Oleksandr Onufriyev

Personal information
- Nationality: Ukrainian
- Born: 15 February 2002 (age 24)

Sport
- Sport: Athletics
- Event: Pole vault

Achievements and titles
- Personal bests: Pole Vault: 5.73 m (Aosta, 2026)

Medal record
Men's athletics
Representing Ukraine
European U20 Championships
| Bronze medal – third place | 2021 Tallinn | Pole vault |

= Oleksandr Onufriyev =

Ukrainian athlete (born 2002)

Oleksandr Volodymyrovych Onufriyev (Олекса́ндр Володи́мирович О́нуфрієв; born 15 February 2002) is a Ukrainian pole vaulter. He is a multiple-time Ukrainian national champion, winning both indoors and outdoors.

==Biography==
He was a bronze medalist in the pole vault competition at the 2021 European Athletics U20 Championships in Tallinn.

In February 2023, he won the pole vault competition at the Ukrainian Indoor Athletics Championships with a height of 5.50 metres in Kyiv.
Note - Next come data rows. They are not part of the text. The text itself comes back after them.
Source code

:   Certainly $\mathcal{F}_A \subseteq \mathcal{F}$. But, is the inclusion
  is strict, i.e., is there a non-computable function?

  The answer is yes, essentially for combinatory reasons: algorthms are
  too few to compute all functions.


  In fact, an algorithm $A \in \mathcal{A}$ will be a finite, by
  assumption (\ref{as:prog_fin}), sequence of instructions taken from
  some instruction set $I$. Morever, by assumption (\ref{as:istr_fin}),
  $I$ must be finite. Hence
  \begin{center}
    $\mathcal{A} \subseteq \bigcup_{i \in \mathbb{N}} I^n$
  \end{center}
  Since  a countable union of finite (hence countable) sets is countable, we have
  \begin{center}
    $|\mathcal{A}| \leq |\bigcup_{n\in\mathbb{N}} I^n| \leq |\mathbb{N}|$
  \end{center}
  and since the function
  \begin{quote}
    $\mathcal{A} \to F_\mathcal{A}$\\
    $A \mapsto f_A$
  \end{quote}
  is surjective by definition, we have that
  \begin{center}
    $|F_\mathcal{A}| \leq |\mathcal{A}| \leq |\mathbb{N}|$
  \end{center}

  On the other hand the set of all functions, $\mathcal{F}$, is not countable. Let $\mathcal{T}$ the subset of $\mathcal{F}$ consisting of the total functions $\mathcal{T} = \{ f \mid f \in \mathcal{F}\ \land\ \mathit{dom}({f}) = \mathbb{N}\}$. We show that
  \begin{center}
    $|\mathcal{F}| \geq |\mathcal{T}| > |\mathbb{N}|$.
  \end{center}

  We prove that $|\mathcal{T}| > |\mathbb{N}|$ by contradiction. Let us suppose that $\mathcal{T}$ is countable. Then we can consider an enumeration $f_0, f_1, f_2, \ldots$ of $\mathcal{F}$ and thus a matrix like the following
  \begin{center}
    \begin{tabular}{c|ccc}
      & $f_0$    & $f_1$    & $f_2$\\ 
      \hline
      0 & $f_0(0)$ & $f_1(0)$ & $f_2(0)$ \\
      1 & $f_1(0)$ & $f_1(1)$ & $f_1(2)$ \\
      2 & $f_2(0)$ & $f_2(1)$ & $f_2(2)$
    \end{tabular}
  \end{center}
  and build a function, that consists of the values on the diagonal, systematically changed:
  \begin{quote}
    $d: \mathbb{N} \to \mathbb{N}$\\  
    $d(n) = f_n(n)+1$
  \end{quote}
He was a silver medalist at the 2024 Balkan Athletics Indoor Championships in Istanbul. In June 2024, he won the pole vault competition at the Ukrainian Athletics Championships in Lviv with a clearance of 5.60 metres.

He won the Ukrainian Indoor Athletics Championships in February 2025 with a clearance of 5.45 metres in Kyiv. He represented Ukraine at the 2025 European Athletics Team Championships First Division in Madrid, where he cleared a lifetime best of 5.70 metres. He competed at the 2025 World Athletics Championships in Tokyo, Japan, in September 2025, without advancing to the final.

In August 2026, he placed fire overall competing at the 2026 European Athletics Championships in Birmingham, England.

==Personal life==
He is from Dnipro.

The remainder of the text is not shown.